Question

Please prove the following trigonometric identity.


`\cos^2(5x)-\sin^2(5x)=\cos(10x)`

Answer 1

cos²A - sin²A = cos2A, this is a general indentity where A can have any random value x/2, y/3, 1/8, 8, 9 etc.

Replacing A with 5x:

=> cos²(5x) - sin²(5x) = cos²(10x)

Moreover,

cos(A + B) = cosAcosB - sinAsinB.

When A = B,

cos(A + A) = cosAcosA - sinAsinA

cos2A = cos²A - sin²A

You can do the same with 5x.

cos(10x) = cos(5x + 5x)

cos(10x) = cos(5x)cos(5x) - sin(5x)sin(5x)

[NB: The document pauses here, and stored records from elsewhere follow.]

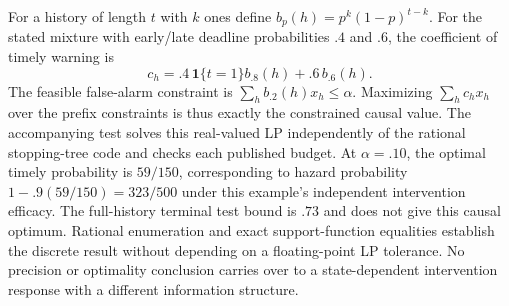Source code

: For a history of length $t$ with $k$ ones define $b_p(h)=p^k(1-p)^{t-k}$. For the stated mixture with early/late deadline probabilities $.4$ and $.6$, the coefficient of timely warning is
\[
 c_h=.4\,\mathbf1\{t=1\} b_{.8}(h)+.6\,b_{.6}(h).
\]
The feasible false-alarm constraint is $\sum_h b_{.2}(h)x_h\le\alpha$. Maximizing $\sum_h c_hx_h$ over the prefix constraints is thus exactly the constrained causal value. The accompanying test solves this real-valued LP independently of the rational stopping-tree code and checks each published budget. At $\alpha=.10$, the optimal timely probability is $59/150$, corresponding to hazard probability $1-.9(59/150)=323/500$ under this example's independent intervention efficacy. The full-history terminal test bound is $.73$ and does not give this causal optimum. Rational enumeration and exact support-function equalities establish the discrete result without depending on a floating-point LP tolerance. No precision or optimality conclusion carries over to a state-dependent intervention response with a different information structure.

cos(10x) = cos²(5x) - sin²(5x)

Answer 2

See Below.

Explanation:

We want to verify the trigonometric identity:

`\cos^2(5x)-\sin^2(5x)=\cos(10x)`

For simplicity, we can let u = 5x. Therefore, by substitution, we acquire:

`\cos^2(u)-\sin^2(u)`

Recall the double-angle identity formula(s) for cosine:

`\displaystyle \begin{aligned} \cos(2x)&=\cos^2(x)-\sin^2(x)\\&=2\cos^2(x)-1\\&=1-2\sin^2(x)\end{aligned}`

Therefore, our identity becomes:

`=\cos(2u)`

Back-substitute:

`=\cos(2(5x))=\cos(10x)\stackrel{\checkmark}{=}\cos(10x)`

Hence proven.